Tuesday 19 October 2010

Fur

When I was six I had a parka coat, a dark blue from the Army & Navy store. It had a warm quilted interior and somewhat synthetic crusty outside to shield me from the weather's loathsome prospect. It also had a hood with rabbit fur trim. Soft and smooth to the touch, it gently tickled my cold cheeks on winters days sending little pimples of excitement up my spine. It even smelt warm, and could be stroked for hours in the absence of real hot blooded living pet form.

Until it got wet. Then it took on the appearance of the proverbial drowned rat, and smelled not much better. It's velutinousness drenched and shattered revealing the tough leathered grey rabbit skin, plasticated like a dog chew, crudely stitched in to the artificial fabric. It's limpness mocked me, and the grey straggley fur made me look like something spewed up from beneath the Freeling's swimming pool in Poltergeist. The first and last time I have ever worn fur.

I've lain on it, though, many a time. Again, from childhood, I remember my grandmother's living room sheepskin rug. A dense pure white fleece that smelt smokey from her open fire, and excited her Jack Russell every time it wandered over it. I began to think it was doing it on purpose. (Unfortunately as the dog aged, it's capability to hold it's bladder grew less and less). But I understand the dog's excitiment. Even now, despite myself, I find it hard to resist the touch of the bought fur. There is a woman in my office who has been yearning for the cold weather to snap, specifically so she can wear her fur coat. Its wear is excused by the notion that being vintage, it is not perpetuating the modern trade. And I concede that is looks luxuriant, and I want to run my hands over it. She hugs it to her face and extolls its warmth, but I cannot help but proffer that was specifically the reason for the animal to have it in the first place. I prefer my fur on living things.
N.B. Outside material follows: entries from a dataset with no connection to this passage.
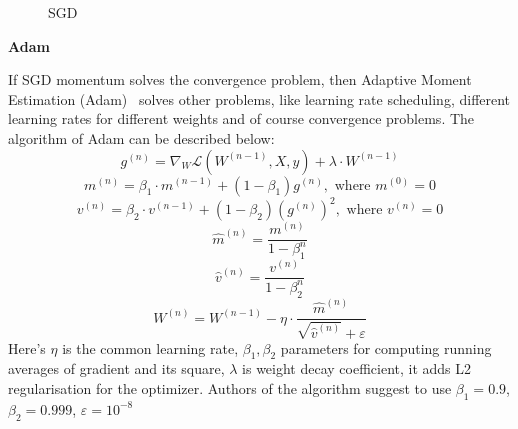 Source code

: \begin{figure}[h]
\begin{center}
    \end{center}
    \caption{SGD}\label{SGD}
\end{figure}

\textbf{Adam}

If SGD momentum solves the convergence problem, then Adaptive Moment Estimation (Adam)~\cite{adam} solves other problems, like learning rate scheduling, 
different learning rates for different weights and of course convergence problems. 
The algorithm of Adam can be described below:
\[g^{(n)} = \nabla_{W} \mathcal{L}(W^{(n-1)}, X, y) + \lambda \cdot W^{(n-1)}\]
\[m^{(n)} = \beta_1 \cdot m^{(n-1)} + (1-\beta_1)g^{(n)}, \text{ where } m^{(0)} = 0\]
\[v^{(n)} = \beta_2 \cdot v^{(n-1)} + (1-\beta_2){(g^{(n)})}^2 , \text{ where } v^{(n)} = 0\]
\[\widehat{m}^{(n)} = \frac{m^{(n)}}{1 - \beta_1^n}\]
\[\widehat{v}^{(n)} = \frac{v^{(n)}}{1-\beta_2^n}\]
\[W^{(n)} = W^{(n-1)} - \eta \cdot \frac{\widehat{m}^{(n)}}{\sqrt{\widehat{v}^{(n)}} + \varepsilon} \]
Here's $\eta$ is the common learning rate, $\beta_1, \beta_2$ parameters for computing running averages of gradient and its square, 
$\lambda$ is weight decay coefficient, it adds L2 regularisation for the optimizer. Authors of the algorithm suggest to use $\beta_1 = 0.9$, 
$\beta_2 = 0.999$, $\varepsilon = 10^{-8}$

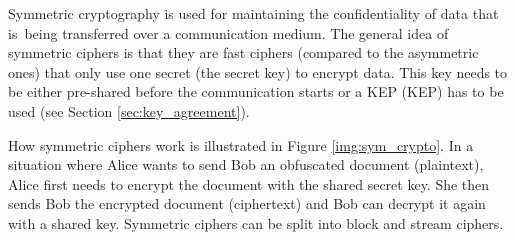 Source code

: Symmetric cryptography is used for maintaining the confidentiality of data that is~being transferred over a communication medium. The general idea of symmetric ciphers is that they are fast ciphers (compared to the asymmetric ones) that only use one secret (the secret key) to encrypt data. This key needs to be either pre-shared before the communication starts or a KEP ({\acl{KEP}}) has to be used (see Section \ref{sec:key_agreement}). \cite{Ristic2014}

How symmetric ciphers work is illustrated in Figure \ref{img:sym_crypto}. In a situation where Alice wants to send Bob an obfuscated document (plaintext), Alice first needs to encrypt the document with the shared secret key. She then sends Bob the encrypted document (ciphertext) and Bob can decrypt it again with a shared key. Symmetric ciphers can be split into block and stream ciphers.

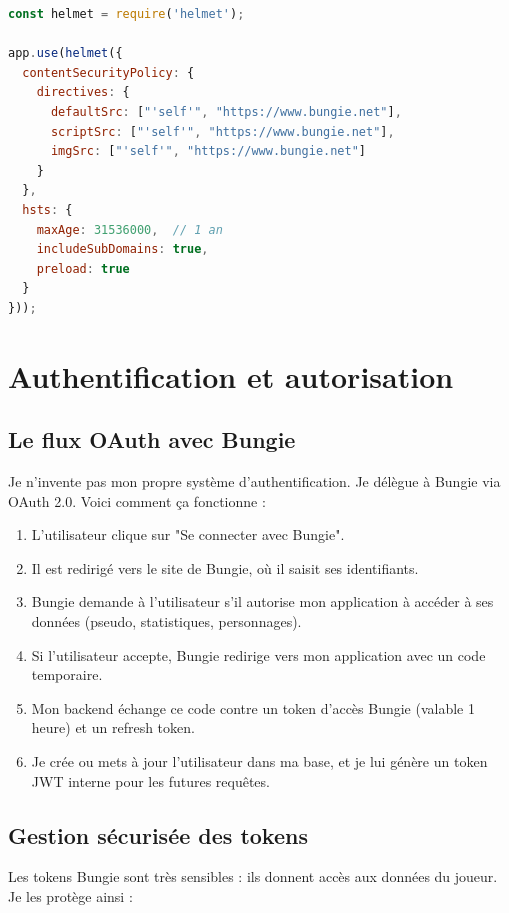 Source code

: \begin{lstlisting}[language=JavaScript]
const helmet = require('helmet');

app.use(helmet({
  contentSecurityPolicy: {
    directives: {
      defaultSrc: ["'self'", "https://www.bungie.net"],
      scriptSrc: ["'self'", "https://www.bungie.net"],
      imgSrc: ["'self'", "https://www.bungie.net"]
    }
  },
  hsts: {
    maxAge: 31536000,  // 1 an
    includeSubDomains: true,
    preload: true
  }
}));
\end{lstlisting}

\section{Authentification et autorisation}

\subsection{Le flux OAuth avec Bungie}

Je n'invente pas mon propre système d'authentification. Je délègue à Bungie via OAuth 2.0. Voici comment ça fonctionne :

\begin{enumerate}
    \item L'utilisateur clique sur "Se connecter avec Bungie".
    \item Il est redirigé vers le site de Bungie, où il saisit ses identifiants.
    \item Bungie demande à l'utilisateur s'il autorise mon application à accéder à ses données (pseudo, statistiques, personnages).
    \item Si l'utilisateur accepte, Bungie redirige vers mon application avec un code temporaire.
    \item Mon backend échange ce code contre un token d'accès Bungie (valable 1 heure) et un refresh token.
    \item Je crée ou mets à jour l'utilisateur dans ma base, et je lui génère un token JWT interne pour les futures requêtes.
\end{enumerate}

\subsection{Gestion sécurisée des tokens}

Les tokens Bungie sont très sensibles : ils donnent accès aux données du joueur. Je les protège ainsi :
It's all a round about way to talk about my cats. The interestingly monikered Misty Hymen and Anastasia Beaverhausen (I'm gay, what did you expect? General Flump and Skittles?). Bought at an exceedingly tender age from a Russian flop-house in Bethnal Green, their beauty to me knows no bounds. I was their surrogate for a good few weeks, all hope of a natural weaning dispensed upon with my arrival to view them. They, and their two siblings, bounding around a tiny room, crammed with beds and a limited floor space, already being given adult food, and not anywhere approaching litter trained. She, the cat's mother, paid them not a blind bit of notice and despite her pedigree had adopted a decidedly East End approximation of motherhood. It took a while for them to settle, to realise where their food was, to fathom that the toilet was in one place only. They were freaked by the scale of my flat, and I recall the day Misty took her first tentative steps away from the skirting board and ventured into the corner of the room. It made me weep with joy. Her reason for moving? She wanted to be stroked.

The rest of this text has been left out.